— Exercise brief —
Print out the data below in full and exactly, skipping the pictures.
Top of Records for this task
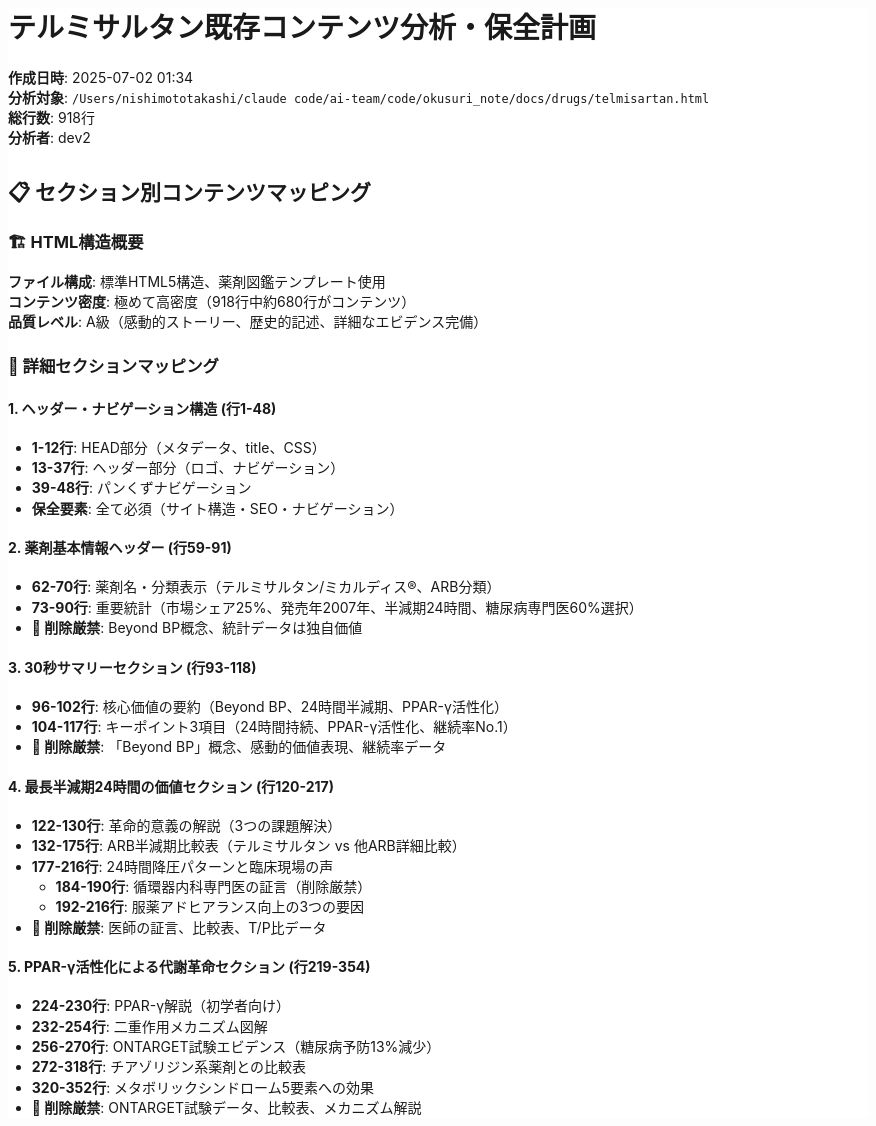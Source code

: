 # テルミサルタン既存コンテンツ分析・保全計画

**作成日時**: 2025-07-02 01:34  
**分析対象**: `/Users/nishimototakashi/claude code/ai-team/code/okusuri_note/docs/drugs/telmisartan.html`  
**総行数**: 918行  
**分析者**: dev2  

## 📋 セクション別コンテンツマッピング

### 🏗️ HTML構造概要
**ファイル構成**: 標準HTML5構造、薬剤図鑑テンプレート使用  
**コンテンツ密度**: 極めて高密度（918行中約680行がコンテンツ）  
**品質レベル**: A級（感動的ストーリー、歴史的記述、詳細なエビデンス完備）

### 📖 詳細セクションマッピング

#### 1. ヘッダー・ナビゲーション構造 (行1-48)
- **1-12行**: HEAD部分（メタデータ、title、CSS）
- **13-37行**: ヘッダー部分（ロゴ、ナビゲーション）  
- **39-48行**: パンくずナビゲーション
- **保全要素**: 全て必須（サイト構造・SEO・ナビゲーション）

#### 2. 薬剤基本情報ヘッダー (行59-91)
- **62-70行**: 薬剤名・分類表示（テルミサルタン/ミカルディス®、ARB分類）
- **73-90行**: 重要統計（市場シェア25%、発売年2007年、半減期24時間、糖尿病専門医60%選択）
- **🌟 削除厳禁**: Beyond BP概念、統計データは独自価値

#### 3. 30秒サマリーセクション (行93-118)
- **96-102行**: 核心価値の要約（Beyond BP、24時間半減期、PPAR-γ活性化）
- **104-117行**: キーポイント3項目（24時間持続、PPAR-γ活性化、継続率No.1）
- **🌟 削除厳禁**: 「Beyond BP」概念、感動的価値表現、継続率データ

#### 4. 最長半減期24時間の価値セクション (行120-217)
- **122-130行**: 革命的意義の解説（3つの課題解決）
- **132-175行**: ARB半減期比較表（テルミサルタン vs 他ARB詳細比較）
- **177-216行**: 24時間降圧パターンと臨床現場の声
  - **184-190行**: 循環器内科専門医の証言（削除厳禁）
  - **192-216行**: 服薬アドヒアランス向上の3つの要因
- **🌟 削除厳禁**: 医師の証言、比較表、T/P比データ

#### 5. PPAR-γ活性化による代謝革命セクション (行219-354)
- **224-230行**: PPAR-γ解説（初学者向け）
- **232-254行**: 二重作用メカニズム図解
- **256-270行**: ONTARGET試験エビデンス（糖尿病予防13%減少）
- **272-318行**: チアゾリジン系薬剤との比較表
- **320-352行**: メタボリックシンドローム5要素への効果
- **🌟 削除厳禁**: ONTARGET試験データ、比較表、メカニズム解説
Bottom of Records for this task
— Result of the task —
Source code

: # テルミサルタン既存コンテンツ分析・保全計画

**作成日時**: 2025-07-02 01:34  
**分析対象**: `/Users/nishimototakashi/claude code/ai-team/code/okusuri_note/docs/drugs/telmisartan.html`  
**総行数**: 918行  
**分析者**: dev2  

## 📋 セクション別コンテンツマッピング

### 🏗️ HTML構造概要
**ファイル構成**: 標準HTML5構造、薬剤図鑑テンプレート使用  
**コンテンツ密度**: 極めて高密度（918行中約680行がコンテンツ）  
**品質レベル**: A級（感動的ストーリー、歴史的記述、詳細なエビデンス完備）

### 📖 詳細セクションマッピング

#### 1. ヘッダー・ナビゲーション構造 (行1-48)
- **1-12行**: HEAD部分（メタデータ、title、CSS）
- **13-37行**: ヘッダー部分（ロゴ、ナビゲーション）  
- **39-48行**: パンくずナビゲーション
- **保全要素**: 全て必須（サイト構造・SEO・ナビゲーション）

#### 2. 薬剤基本情報ヘッダー (行59-91)
- **62-70行**: 薬剤名・分類表示（テルミサルタン/ミカルディス®、ARB分類）
- **73-90行**: 重要統計（市場シェア25%、発売年2007年、半減期24時間、糖尿病専門医60%選択）
- **🌟 削除厳禁**: Beyond BP概念、統計データは独自価値

#### 3. 30秒サマリーセクション (行93-118)
- **96-102行**: 核心価値の要約（Beyond BP、24時間半減期、PPAR-γ活性化）
- **104-117行**: キーポイント3項目（24時間持続、PPAR-γ活性化、継続率No.1）
- **🌟 削除厳禁**: 「Beyond BP」概念、感動的価値表現、継続率データ

#### 4. 最長半減期24時間の価値セクション (行120-217)
- **122-130行**: 革命的意義の解説（3つの課題解決）
- **132-175行**: ARB半減期比較表（テルミサルタン vs 他ARB詳細比較）
- **177-216行**: 24時間降圧パターンと臨床現場の声
  - **184-190行**: 循環器内科専門医の証言（削除厳禁）
  - **192-216行**: 服薬アドヒアランス向上の3つの要因
- **🌟 削除厳禁**: 医師の証言、比較表、T/P比データ

#### 5. PPAR-γ活性化による代謝革命セクション (行219-354)
- **224-230行**: PPAR-γ解説（初学者向け）
- **232-254行**: 二重作用メカニズム図解
- **256-270行**: ONTARGET試験エビデンス（糖尿病予防13%減少）
- **272-318行**: チアゾリジン系薬剤との比較表
- **320-352行**: メタボリックシンドローム5要素への効果
- **🌟 削除厳禁**: ONTARGET試験データ、比較表、メカニズム解説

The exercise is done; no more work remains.